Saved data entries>
((

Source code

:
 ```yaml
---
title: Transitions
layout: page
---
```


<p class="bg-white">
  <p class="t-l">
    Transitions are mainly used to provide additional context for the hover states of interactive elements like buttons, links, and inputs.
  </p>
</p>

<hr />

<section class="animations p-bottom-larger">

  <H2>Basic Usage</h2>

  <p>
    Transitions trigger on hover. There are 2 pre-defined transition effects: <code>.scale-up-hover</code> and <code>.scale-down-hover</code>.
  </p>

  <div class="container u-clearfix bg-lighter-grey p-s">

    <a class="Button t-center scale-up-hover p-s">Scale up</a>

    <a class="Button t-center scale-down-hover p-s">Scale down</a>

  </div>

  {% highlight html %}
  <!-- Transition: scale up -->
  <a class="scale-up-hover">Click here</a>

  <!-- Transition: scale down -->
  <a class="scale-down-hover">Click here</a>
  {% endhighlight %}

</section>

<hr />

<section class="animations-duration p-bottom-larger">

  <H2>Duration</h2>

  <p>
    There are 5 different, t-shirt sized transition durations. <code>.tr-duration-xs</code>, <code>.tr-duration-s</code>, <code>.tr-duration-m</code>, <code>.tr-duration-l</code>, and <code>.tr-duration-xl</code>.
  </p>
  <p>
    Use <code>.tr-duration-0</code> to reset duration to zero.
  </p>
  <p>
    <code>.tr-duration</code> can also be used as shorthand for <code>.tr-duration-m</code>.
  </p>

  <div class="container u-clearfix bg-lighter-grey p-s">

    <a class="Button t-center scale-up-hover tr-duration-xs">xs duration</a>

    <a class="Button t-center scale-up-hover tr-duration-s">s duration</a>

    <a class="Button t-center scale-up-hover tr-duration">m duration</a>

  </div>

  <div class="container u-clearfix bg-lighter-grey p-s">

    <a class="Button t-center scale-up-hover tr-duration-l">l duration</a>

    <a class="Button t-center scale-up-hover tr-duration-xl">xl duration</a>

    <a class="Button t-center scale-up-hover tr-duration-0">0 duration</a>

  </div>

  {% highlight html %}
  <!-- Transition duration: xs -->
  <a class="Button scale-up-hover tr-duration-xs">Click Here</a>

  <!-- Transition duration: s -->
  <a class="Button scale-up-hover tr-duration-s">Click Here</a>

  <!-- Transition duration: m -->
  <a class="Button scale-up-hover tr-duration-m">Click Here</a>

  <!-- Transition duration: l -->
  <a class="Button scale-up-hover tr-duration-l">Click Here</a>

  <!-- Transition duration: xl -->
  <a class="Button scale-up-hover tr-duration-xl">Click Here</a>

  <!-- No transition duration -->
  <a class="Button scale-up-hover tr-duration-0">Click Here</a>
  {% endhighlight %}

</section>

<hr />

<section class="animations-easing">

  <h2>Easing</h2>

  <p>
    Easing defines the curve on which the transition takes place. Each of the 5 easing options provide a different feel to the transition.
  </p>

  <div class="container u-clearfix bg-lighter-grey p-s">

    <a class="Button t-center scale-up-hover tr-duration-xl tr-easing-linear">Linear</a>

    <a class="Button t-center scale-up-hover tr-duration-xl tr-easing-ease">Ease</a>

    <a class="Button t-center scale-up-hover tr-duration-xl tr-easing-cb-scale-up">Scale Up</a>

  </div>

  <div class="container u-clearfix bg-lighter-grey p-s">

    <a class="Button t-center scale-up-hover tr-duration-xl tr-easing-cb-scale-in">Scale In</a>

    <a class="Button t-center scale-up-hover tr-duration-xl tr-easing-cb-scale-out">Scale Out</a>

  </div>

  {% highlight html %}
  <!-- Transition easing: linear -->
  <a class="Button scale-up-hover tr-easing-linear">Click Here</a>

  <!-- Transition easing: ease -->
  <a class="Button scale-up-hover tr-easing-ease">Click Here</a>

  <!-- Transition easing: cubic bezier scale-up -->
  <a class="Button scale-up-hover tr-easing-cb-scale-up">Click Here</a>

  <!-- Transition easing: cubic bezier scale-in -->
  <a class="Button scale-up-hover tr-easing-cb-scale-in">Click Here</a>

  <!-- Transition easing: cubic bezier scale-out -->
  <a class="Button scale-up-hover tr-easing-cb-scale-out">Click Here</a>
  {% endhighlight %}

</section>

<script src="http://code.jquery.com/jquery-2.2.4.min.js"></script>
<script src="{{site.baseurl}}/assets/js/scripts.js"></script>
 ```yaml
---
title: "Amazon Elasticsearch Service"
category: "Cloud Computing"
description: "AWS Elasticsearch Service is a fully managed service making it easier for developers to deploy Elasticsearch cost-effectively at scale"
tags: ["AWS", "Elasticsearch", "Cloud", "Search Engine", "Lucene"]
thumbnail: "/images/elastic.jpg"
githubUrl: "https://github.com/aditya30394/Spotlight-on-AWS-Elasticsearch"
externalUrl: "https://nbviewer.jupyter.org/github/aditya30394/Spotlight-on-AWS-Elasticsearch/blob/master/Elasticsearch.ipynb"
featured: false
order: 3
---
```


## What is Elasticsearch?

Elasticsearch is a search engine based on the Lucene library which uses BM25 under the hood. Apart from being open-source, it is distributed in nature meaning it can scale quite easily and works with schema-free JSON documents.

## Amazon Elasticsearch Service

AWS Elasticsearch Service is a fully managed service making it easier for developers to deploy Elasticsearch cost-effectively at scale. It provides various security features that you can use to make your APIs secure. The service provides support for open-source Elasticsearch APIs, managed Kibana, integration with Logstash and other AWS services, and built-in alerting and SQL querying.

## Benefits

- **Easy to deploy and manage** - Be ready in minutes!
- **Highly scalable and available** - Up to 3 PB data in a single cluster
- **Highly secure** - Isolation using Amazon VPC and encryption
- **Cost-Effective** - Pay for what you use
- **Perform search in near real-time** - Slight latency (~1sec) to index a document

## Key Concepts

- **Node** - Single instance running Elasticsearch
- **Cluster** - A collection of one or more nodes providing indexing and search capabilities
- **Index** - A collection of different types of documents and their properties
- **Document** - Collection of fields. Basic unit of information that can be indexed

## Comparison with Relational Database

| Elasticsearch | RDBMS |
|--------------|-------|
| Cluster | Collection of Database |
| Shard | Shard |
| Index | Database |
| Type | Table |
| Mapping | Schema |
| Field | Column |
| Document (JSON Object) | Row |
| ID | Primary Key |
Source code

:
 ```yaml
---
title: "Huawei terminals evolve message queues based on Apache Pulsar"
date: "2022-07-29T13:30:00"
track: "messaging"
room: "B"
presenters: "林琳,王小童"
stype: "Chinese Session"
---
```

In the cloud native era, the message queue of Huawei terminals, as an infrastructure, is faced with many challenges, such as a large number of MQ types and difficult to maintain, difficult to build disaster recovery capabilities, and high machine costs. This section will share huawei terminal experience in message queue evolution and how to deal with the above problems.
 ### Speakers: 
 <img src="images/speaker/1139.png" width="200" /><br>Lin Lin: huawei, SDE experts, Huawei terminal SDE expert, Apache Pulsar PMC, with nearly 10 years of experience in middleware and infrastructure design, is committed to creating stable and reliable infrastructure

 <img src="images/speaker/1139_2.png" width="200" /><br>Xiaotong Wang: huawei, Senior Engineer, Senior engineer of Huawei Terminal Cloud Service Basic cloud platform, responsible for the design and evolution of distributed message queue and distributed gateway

))
((

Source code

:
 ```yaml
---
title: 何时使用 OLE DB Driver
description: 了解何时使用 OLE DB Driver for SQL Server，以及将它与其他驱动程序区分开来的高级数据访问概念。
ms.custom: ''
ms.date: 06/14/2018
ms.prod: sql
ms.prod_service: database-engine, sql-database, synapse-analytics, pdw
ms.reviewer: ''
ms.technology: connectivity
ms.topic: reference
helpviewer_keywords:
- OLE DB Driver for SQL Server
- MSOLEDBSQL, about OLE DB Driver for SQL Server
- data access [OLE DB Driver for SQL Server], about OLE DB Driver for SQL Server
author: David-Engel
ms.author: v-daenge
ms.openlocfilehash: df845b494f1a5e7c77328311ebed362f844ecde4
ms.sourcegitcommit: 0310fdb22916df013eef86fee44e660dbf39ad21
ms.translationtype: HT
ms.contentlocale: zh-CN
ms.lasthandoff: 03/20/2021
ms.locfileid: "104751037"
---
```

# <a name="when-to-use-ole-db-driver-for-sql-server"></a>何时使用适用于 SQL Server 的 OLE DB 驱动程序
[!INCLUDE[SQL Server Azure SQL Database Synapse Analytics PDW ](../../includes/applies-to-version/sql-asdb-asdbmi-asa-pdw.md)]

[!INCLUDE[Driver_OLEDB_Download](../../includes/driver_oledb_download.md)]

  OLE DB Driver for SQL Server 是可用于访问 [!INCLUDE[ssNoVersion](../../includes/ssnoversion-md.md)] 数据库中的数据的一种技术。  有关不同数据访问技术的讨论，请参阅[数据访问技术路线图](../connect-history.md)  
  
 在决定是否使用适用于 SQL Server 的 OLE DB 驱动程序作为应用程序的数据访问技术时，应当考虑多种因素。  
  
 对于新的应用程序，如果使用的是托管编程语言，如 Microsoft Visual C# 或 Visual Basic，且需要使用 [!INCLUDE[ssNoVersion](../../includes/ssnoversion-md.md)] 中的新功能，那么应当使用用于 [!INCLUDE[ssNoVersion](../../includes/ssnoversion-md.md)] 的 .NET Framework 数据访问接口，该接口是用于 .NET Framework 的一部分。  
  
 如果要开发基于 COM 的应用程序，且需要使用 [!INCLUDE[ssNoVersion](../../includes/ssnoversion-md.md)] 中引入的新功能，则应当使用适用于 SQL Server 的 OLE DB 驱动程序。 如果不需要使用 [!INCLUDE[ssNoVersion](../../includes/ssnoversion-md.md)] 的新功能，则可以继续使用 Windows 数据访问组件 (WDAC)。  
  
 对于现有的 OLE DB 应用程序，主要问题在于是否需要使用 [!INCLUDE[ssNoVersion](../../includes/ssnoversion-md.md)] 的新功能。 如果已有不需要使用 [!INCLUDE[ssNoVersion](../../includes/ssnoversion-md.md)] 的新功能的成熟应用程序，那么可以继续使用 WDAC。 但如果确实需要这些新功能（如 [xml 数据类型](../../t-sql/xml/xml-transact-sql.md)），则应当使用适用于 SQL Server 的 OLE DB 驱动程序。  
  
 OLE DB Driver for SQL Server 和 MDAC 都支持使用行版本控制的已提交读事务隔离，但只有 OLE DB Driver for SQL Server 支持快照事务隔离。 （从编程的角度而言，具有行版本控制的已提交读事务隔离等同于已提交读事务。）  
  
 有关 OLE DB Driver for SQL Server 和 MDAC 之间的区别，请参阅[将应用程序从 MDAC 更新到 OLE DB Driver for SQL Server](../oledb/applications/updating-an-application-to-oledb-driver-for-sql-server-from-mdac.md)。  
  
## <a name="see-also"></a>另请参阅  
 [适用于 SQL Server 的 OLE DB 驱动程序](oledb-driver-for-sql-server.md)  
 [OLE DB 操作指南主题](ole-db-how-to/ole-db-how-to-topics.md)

))
((

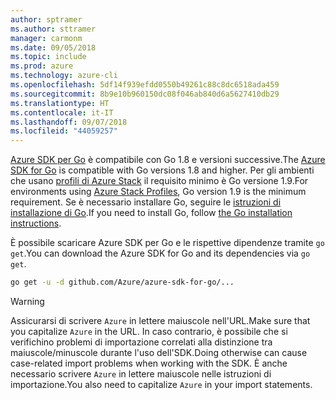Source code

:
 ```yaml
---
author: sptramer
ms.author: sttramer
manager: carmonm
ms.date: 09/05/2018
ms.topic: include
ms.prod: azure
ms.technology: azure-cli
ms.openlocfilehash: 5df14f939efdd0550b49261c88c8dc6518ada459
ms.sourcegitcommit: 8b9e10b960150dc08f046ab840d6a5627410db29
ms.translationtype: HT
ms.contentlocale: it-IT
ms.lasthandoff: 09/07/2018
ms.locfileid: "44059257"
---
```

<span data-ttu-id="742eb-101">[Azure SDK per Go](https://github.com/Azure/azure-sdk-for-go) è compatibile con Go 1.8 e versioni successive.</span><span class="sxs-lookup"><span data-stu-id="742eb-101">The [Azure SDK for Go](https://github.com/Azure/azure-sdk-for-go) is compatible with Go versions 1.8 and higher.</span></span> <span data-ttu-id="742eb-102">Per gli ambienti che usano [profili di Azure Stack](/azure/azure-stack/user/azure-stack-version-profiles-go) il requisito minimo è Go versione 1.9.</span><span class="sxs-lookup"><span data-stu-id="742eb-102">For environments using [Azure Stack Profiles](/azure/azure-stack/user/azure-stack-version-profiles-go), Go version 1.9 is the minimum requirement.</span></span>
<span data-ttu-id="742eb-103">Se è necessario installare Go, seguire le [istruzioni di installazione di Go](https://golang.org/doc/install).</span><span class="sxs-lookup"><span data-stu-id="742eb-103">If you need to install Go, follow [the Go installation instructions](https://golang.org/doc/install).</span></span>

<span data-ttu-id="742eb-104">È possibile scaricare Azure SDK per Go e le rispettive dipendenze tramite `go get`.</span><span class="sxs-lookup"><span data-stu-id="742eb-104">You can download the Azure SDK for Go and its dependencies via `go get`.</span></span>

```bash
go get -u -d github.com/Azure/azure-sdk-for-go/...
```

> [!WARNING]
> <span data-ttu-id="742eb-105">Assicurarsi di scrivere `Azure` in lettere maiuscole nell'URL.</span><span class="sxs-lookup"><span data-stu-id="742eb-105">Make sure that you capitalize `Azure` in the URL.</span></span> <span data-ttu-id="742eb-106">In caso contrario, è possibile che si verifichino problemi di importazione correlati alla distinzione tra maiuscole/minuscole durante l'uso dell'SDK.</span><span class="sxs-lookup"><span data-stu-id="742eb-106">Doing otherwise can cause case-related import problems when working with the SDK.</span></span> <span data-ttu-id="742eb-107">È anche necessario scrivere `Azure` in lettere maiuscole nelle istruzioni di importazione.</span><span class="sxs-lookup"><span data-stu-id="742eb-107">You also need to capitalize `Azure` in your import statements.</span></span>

))

WHAT THE TASK REQUIRES>
Of the entries above, transcribe exactly those lines that fall between the line containing "OLE DB Driver for SQL Server 和 MDAC 都支持使用行版本控制的已提交读事务隔离，但只有" and the line containing "[OLE DB 操作指南主题](ole-db-how-to/ole-db-how-to-topics.md)", together with those two lines.

OUTPUT FOR THIS TASK>
 OLE DB Driver for SQL Server 和 MDAC 都支持使用行版本控制的已提交读事务隔离，但只有 OLE DB Driver for SQL Server 支持快照事务隔离。 （从编程的角度而言，具有行版本控制的已提交读事务隔离等同于已提交读事务。）  
  
 有关 OLE DB Driver for SQL Server 和 MDAC 之间的区别，请参阅[将应用程序从 MDAC 更新到 OLE DB Driver for SQL Server](../oledb/applications/updating-an-application-to-oledb-driver-for-sql-server-from-mdac.md)。  
  
## <a name="see-also"></a>另请参阅  
 [适用于 SQL Server 的 OLE DB 驱动程序](oledb-driver-for-sql-server.md)  
 [OLE DB 操作指南主题](ole-db-how-to/ole-db-how-to-topics.md)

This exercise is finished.